Douglas Walter Plank (born March 4, 1953) is an American former professional football player and coach. He played as a safety for the Chicago Bears of the National Football League (NFL). Plank also played one year in the United States Football League (USFL) for the Chicago Blitz. He played college football for the Ohio State Buckeyes.

Early life 
Plank attended Norwin High School in North Huntingdon, Pennsylvania, where he played baseball, basketball, and football. His high school baseball batting average of .526 stood as a school record for over thirty years.

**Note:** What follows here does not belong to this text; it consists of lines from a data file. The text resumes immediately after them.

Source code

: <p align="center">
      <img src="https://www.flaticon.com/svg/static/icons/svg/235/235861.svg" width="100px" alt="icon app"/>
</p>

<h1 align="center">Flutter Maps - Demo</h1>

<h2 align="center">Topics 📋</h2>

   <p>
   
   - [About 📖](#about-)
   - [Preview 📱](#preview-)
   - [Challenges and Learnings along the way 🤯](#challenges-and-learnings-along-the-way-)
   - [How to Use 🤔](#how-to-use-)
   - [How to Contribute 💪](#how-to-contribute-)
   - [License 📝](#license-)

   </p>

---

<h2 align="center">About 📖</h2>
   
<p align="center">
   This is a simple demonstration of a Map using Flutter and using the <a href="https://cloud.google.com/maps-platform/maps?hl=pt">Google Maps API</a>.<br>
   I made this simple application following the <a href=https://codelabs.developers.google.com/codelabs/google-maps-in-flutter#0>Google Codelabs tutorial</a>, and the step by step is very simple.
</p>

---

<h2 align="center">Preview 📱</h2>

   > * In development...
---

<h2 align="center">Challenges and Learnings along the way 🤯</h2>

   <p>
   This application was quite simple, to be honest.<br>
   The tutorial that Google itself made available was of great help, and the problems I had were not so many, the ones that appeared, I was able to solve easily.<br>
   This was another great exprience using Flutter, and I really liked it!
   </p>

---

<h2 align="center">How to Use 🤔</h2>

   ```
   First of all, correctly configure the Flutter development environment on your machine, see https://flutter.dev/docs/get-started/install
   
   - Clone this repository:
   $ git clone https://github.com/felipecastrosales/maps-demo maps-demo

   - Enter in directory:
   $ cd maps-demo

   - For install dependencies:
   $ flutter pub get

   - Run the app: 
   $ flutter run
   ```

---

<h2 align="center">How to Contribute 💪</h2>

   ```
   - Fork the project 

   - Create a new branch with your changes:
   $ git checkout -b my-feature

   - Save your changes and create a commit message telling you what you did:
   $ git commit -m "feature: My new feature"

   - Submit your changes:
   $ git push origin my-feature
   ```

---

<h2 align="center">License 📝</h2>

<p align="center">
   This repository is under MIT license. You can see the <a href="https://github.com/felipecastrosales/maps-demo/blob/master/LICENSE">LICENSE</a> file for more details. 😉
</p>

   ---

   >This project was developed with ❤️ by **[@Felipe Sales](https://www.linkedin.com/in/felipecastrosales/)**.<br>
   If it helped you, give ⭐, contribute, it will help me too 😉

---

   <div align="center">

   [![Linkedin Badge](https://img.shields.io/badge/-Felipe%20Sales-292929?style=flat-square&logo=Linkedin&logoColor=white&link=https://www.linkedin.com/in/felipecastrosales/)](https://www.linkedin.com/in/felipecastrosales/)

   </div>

Following his senior football season, Plank was voted MVP of the WPIAL’s Foothills Conference. 

He then played football for The Ohio State University, winning three Big Ten titles and participating in three consecutive Rose Bowls under legendary coach Woody Hayes. Plank played a reserve role at Ohio State starting only five games, playing mostly on special teams. One of those starts came against Northwestern his senior year in Chicago, where he was seen by a Chicago Bear scout.

NFL playing career 
 In 1975, Plank was drafted by the Chicago Bears in the 12th round. He spent his entire eight-year NFL playing career with the Bears. He became an instant starter with the Bears and was the first Bears rookie to lead the team in tackles. Plank was a favorite of Bears defensive coordinator Buddy Ryan for his hard hitting and aggressive style, so that he named his defense the "46 defense" after Plank's jersey number and his central position in the defense. 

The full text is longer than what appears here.